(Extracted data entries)
---
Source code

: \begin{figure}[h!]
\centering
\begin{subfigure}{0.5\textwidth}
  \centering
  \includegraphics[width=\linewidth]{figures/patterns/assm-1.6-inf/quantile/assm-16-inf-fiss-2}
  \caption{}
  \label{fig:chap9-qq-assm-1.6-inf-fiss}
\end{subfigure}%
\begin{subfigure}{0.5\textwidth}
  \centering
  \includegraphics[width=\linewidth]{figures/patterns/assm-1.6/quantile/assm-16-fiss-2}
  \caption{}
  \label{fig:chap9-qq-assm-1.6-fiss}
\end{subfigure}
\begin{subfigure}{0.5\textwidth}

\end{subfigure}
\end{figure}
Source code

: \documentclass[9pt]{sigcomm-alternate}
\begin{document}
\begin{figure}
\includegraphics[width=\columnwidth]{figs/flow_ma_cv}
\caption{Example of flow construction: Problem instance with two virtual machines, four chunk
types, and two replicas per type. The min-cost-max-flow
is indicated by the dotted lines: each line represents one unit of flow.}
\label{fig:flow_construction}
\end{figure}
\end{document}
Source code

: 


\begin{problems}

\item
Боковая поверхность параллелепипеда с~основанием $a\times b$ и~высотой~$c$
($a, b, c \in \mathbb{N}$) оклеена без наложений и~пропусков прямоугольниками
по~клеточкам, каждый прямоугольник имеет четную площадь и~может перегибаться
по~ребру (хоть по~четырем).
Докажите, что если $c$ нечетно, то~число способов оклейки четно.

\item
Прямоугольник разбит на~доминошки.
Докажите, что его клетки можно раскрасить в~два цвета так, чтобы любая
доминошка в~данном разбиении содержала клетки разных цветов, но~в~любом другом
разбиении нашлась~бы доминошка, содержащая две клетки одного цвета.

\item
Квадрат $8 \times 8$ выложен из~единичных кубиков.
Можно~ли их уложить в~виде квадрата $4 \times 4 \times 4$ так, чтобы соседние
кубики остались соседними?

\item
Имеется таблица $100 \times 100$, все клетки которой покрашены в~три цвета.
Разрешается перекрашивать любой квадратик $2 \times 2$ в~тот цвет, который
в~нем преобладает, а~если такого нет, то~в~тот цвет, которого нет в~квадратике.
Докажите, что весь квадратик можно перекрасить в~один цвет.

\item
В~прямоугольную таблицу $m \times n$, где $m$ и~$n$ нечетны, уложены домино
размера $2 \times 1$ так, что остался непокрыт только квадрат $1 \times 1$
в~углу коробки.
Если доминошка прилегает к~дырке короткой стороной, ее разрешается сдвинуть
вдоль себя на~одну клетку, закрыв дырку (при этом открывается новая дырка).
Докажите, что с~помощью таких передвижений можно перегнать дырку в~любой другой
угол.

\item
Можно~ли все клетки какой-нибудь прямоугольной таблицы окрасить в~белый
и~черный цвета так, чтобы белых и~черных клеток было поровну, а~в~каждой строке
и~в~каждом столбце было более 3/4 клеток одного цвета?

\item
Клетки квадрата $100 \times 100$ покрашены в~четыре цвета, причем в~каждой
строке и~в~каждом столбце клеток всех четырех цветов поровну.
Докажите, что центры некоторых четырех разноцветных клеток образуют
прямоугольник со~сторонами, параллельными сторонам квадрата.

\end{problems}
---
- **WORK REQUIRED**
Starting at the line that has "Докажите, что если" and ending at the line that has "Можно~ли все клетки", please write out the lines above exactly, leaving out all others.

- **SOLUTION BELOW**
Докажите, что если $c$ нечетно, то~число способов оклейки четно.

\item
Прямоугольник разбит на~доминошки.
Докажите, что его клетки можно раскрасить в~два цвета так, чтобы любая
доминошка в~данном разбиении содержала клетки разных цветов, но~в~любом другом
разбиении нашлась~бы доминошка, содержащая две клетки одного цвета.

\item
Квадрат $8 \times 8$ выложен из~единичных кубиков.
Можно~ли их уложить в~виде квадрата $4 \times 4 \times 4$ так, чтобы соседние
кубики остались соседними?

\item
Имеется таблица $100 \times 100$, все клетки которой покрашены в~три цвета.
Разрешается перекрашивать любой квадратик $2 \times 2$ в~тот цвет, который
в~нем преобладает, а~если такого нет, то~в~тот цвет, которого нет в~квадратике.
Докажите, что весь квадратик можно перекрасить в~один цвет.

\item
В~прямоугольную таблицу $m \times n$, где $m$ и~$n$ нечетны, уложены домино
размера $2 \times 1$ так, что остался непокрыт только квадрат $1 \times 1$
в~углу коробки.
Если доминошка прилегает к~дырке короткой стороной, ее разрешается сдвинуть
вдоль себя на~одну клетку, закрыв дырку (при этом открывается новая дырка).
Докажите, что с~помощью таких передвижений можно перегнать дырку в~любой другой
угол.

\item
Можно~ли все клетки какой-нибудь прямоугольной таблицы окрасить в~белый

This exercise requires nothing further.